The Statement

Thursday, April 17, 2014

Advertise with us »

HathiTrust: An author never forgets

Illustration by Alicia Kovalcheck
Illustration by Alicia Kovalcheck Buy this photo

By Rachel Premack, Daily Staff Reporter
Published February 18, 2013

Dean of Libraries Paul Courant tossed an academic journal on a table in his office. The earwax-colored front cover read: The National Tax Journal, March 1980.

“Read that for as long as you can before you get bored,” Courant, a silver-haired man with a tiny earring in his left ear said, smiling.

Like most writing published in the past 100 years, the journal was printed on acid paper, which quickly deteriorates. Its pages are already yellow around the edges.

Courant said these pages will have the consistency of corn flakes in 50 years. The knowledge it holds, too, could evaporate like soggy cereal — and so could countless other tomes.

And that’s just one problem HathiTrust tries to eliminate. The HathiTrust Digital Library, a four-year-old initiative led by the University and involving over 60 other research libraries, seeks to digitize the record of human knowledge.

A hathi never forgets

The University was part of HathiTrust’s small founding group, according to Courant, who is also a professor of economics and public policy and a member of HathiTrust’s Board of Governors. It is the world’s largest digitized library collection with more than 10 million current volumes, 3.7 trillion pages and 8,467 tons of knowledge; Google Books, a wing of the online giant founded in 2004, digitized most of it.

President Emeritus James Duderstadt — current director of the University’s Millennium Project and the Program in Science, Technology and Public Policy — has watched digitization become part of the University’s culture since his tenure as president from 1988 to 1996. Two projects in the early 1990s, with the National Science Foundation and the Andrew W. Mellon Foundation, pioneered the concept.

Engineering alum Larry Page worked with the University on the NSF project in 1994 and 1995. In 2004, Page, now the CEO of Google, approached the University, offering to digitize its collections. Google would shoulder the costs, and no books would be destroyed in the process — then a major advancement in the business of digitization.

Google Books has more than 20 million volumes, according to Duderstadt, and they aim for 30 million. Nearly five million are from the University’s libraries.

After working with Google, the University collaborated with 26 other research universities to combine their individual digital collections in one venue, creating HathiTrust in 2008. “Hathi” is the Hindi word for elephant, a gentle giant famed for its impressive memory. Google digitized the work for universities involved in HathiTrust, and both the libraries and Google own a copy.

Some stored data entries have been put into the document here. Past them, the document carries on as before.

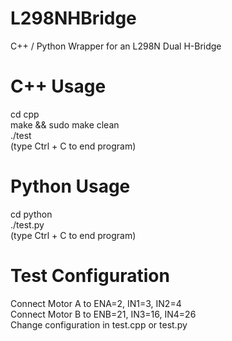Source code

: # L298NHBridge  
C++ / Python Wrapper for an L298N Dual H-Bridge  

# C++ Usage  
cd cpp  
make && sudo make clean  
./test  
(type Ctrl + C to end program)  
  
# Python Usage   
cd python  
./test.py  
(type Ctrl + C to end program)  

# Test Configuration  
Connect Motor A to ENA=2, IN1=3, IN2=4  
Connect Motor B to ENB=21, IN3=16, IN4=26  
Change configuration in test.cpp or test.py  
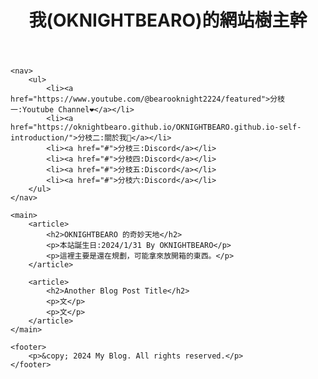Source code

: <html>
<head>
    <title>My Blog</title>
    <link rel="stylesheet" type="text/css" href="style.css">
</head>
<body>
    <header>
        <h1>我(OKNIGHTBEARO)的網站樹主幹</h1>
    </header>

    <nav>
        <ul>
            <li><a href="https://www.youtube.com/@bearooknight2224/featured">分枝一:Youtube Channel❤️</a></li>
            <li><a href="https://oknightbearo.github.io/OKNIGHTBEARO.github.io-self-introduction/">分枝二:關於我🐧</a></li>
            <li><a href="#">分枝三:Discord</a></li>
            <li><a href="#">分枝四:Discord</a></li>
            <li><a href="#">分枝五:Discord</a></li>
            <li><a href="#">分枝六:Discord</a></li>
        </ul>
    </nav>

    <main>
        <article>
            <h2>OKNIGHTBEARO 的奇妙天地</h2>
            <p>本站誕生日:2024/1/31 By OKNIGHTBEARO</p>
            <p>這裡主要是還在規劃，可能拿來放開箱的東西。</p>
        </article>

        <article>
            <h2>Another Blog Post Title</h2>
            <p>文</p>
            <p>文</p>
        </article>
    </main>

    <footer>
        <p>&copy; 2024 My Blog. All rights reserved.</p>
    </footer>
</body>
</html>
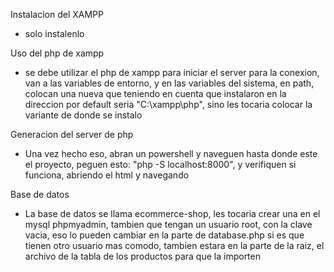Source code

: Instalacion del XAMPP 
* solo instalenlo

Uso del php de xampp
* se debe utilizar el php de xampp para iniciar el server para la conexion,
van a las variables de entorno, y en las variables del sistema, en path, colocan una nueva
que teniendo en cuenta que instalaron en la direccion por default seria "C:\xampp\php", sino les
tocaria colocar la variante de donde se instalo

Generacion del server de php
* Una vez hecho eso, abran un powershell y naveguen hasta donde este el proyecto,
peguen esto: "php -S localhost:8000", y verifiquen si funciona, abriendo el html y navegando

Base de datos
* La base de datos se llama ecommerce-shop, les tocaria crear una en el mysql phpmyadmin, tambien que tengan un usuario
root, con la clave vacia, eso lo pueden cambiar en la parte de database.php si es que tienen otro usuario mas comodo, 
tambien estara en la parte de la raiz, el archivo de la tabla de los productos para que la importen 
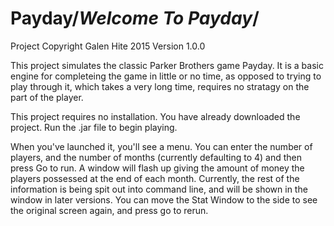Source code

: # Payday/*Welcome To Payday*/
Project Copyright Galen Hite 2015
Version 1.0.0

This project simulates the classic Parker Brothers game Payday. It is a basic engine for completeing the game
in little or no time, as opposed to trying to play through it, which takes a very long time, requires no stratagy
on the part of the player.

This project requires no installation. You have already downloaded the project. Run the .jar file to begin playing.

When you've launched it, you'll see a menu. You can enter the number of players, and the number of months
(currently defaulting to 4) and then press Go to run. A window will flash up giving the amount of money the
players possessed at the end of each month. Currently, the rest of the information is being spit out into 
command line, and will be shown in the window in later versions. You can move the Stat Window to the side 
to see the original screen again, and press go to rerun.
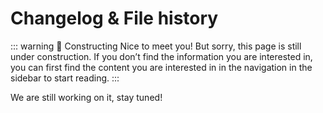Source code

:# Changelog & File history <Badge type="danger" text="Alpha" />

::: warning 🚧 Constructing
Nice to meet you! But sorry, this page is still under construction. If you don’t find the information you are interested in, you can first find the content you are interested in in the navigation in the sidebar to start reading.
:::

We are still working on it, stay tuned!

“Throughout most of human history we have rationed access to knowledge,” Duderstadt said. “But now it all comes to you. And in a world where knowledge is the ultimate power, we’ve kind of redefined how the world works.”

However, HathiTrust and Google Books have raised intricate legal questions. These organizations do not ask the permission of authors or publishers before digitizing their books, nor do they compensate either party. Paul Aiken, Authors Guild executive director, and others aren’t happy with this interpretation of copyright law.

“There are tens of thousands of out-of-print books that are becoming available again,” Aiken said. “These are still literary works under copyright, the result of thousands of hours of hard work, and they’re entitled to copyright protection.”

Legal strife

The Authors Guild filed a federal copyright infringement suit in September 2011 against HathiTrust. In October 2012, Federal District Court Judge Harold Baer ruled against AG, which is currently devising an appeal. Baer wrote in his ruling that digitization was a transformative act, or one that does not infringe upon copyright.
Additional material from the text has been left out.